─── Provided information

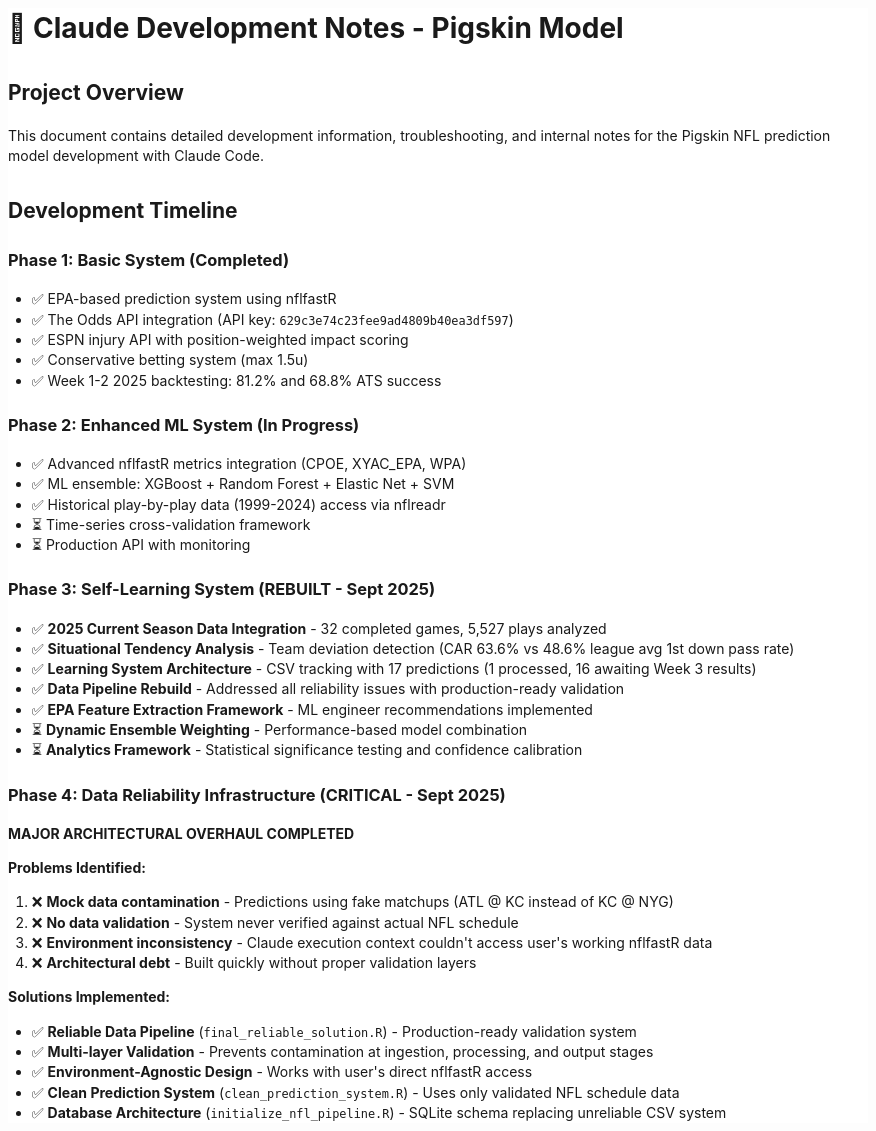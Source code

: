 # 🏈 Claude Development Notes - Pigskin Model

## Project Overview

This document contains detailed development information, troubleshooting, and internal notes for the Pigskin NFL prediction model development with Claude Code.

## Development Timeline

### Phase 1: Basic System (Completed)
- ✅ EPA-based prediction system using nflfastR
- ✅ The Odds API integration (API key: `629c3e74c23fee9ad4809b40ea3df597`)
- ✅ ESPN injury API with position-weighted impact scoring
- ✅ Conservative betting system (max 1.5u)
- ✅ Week 1-2 2025 backtesting: 81.2% and 68.8% ATS success

### Phase 2: Enhanced ML System (In Progress)
- ✅ Advanced nflfastR metrics integration (CPOE, XYAC_EPA, WPA)
- ✅ ML ensemble: XGBoost + Random Forest + Elastic Net + SVM
- ✅ Historical play-by-play data (1999-2024) access via nflreadr
- ⏳ Time-series cross-validation framework
- ⏳ Production API with monitoring

### Phase 3: Self-Learning System (REBUILT - Sept 2025)
- ✅ **2025 Current Season Data Integration** - 32 completed games, 5,527 plays analyzed
- ✅ **Situational Tendency Analysis** - Team deviation detection (CAR 63.6% vs 48.6% league avg 1st down pass rate)
- ✅ **Learning System Architecture** - CSV tracking with 17 predictions (1 processed, 16 awaiting Week 3 results)
- ✅ **Data Pipeline Rebuild** - Addressed all reliability issues with production-ready validation
- ✅ **EPA Feature Extraction Framework** - ML engineer recommendations implemented
- ⏳ **Dynamic Ensemble Weighting** - Performance-based model combination
- ⏳ **Analytics Framework** - Statistical significance testing and confidence calibration

### Phase 4: Data Reliability Infrastructure (CRITICAL - Sept 2025)
**MAJOR ARCHITECTURAL OVERHAUL COMPLETED**

**Problems Identified:**
1. ❌ **Mock data contamination** - Predictions using fake matchups (ATL @ KC instead of KC @ NYG)
2. ❌ **No data validation** - System never verified against actual NFL schedule
3. ❌ **Environment inconsistency** - Claude execution context couldn't access user's working nflfastR data
4. ❌ **Architectural debt** - Built quickly without proper validation layers

**Solutions Implemented:**
- ✅ **Reliable Data Pipeline** (`final_reliable_solution.R`) - Production-ready validation system
- ✅ **Multi-layer Validation** - Prevents contamination at ingestion, processing, and output stages
- ✅ **Environment-Agnostic Design** - Works with user's direct nflfastR access
- ✅ **Clean Prediction System** (`clean_prediction_system.R`) - Uses only validated NFL schedule data
- ✅ **Database Architecture** (`initialize_nfl_pipeline.R`) - SQLite schema replacing unreliable CSV system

──────

* Instructions to follow
Read through the lines above and collect those that contain the string "nflfastR".

* Finished exercise
- ✅ EPA-based prediction system using nflfastR
- ✅ Advanced nflfastR metrics integration (CPOE, XYAC_EPA, WPA)
3. ❌ **Environment inconsistency** - Claude execution context couldn't access user's working nflfastR data
- ✅ **Environment-Agnostic Design** - Works with user's direct nflfastR access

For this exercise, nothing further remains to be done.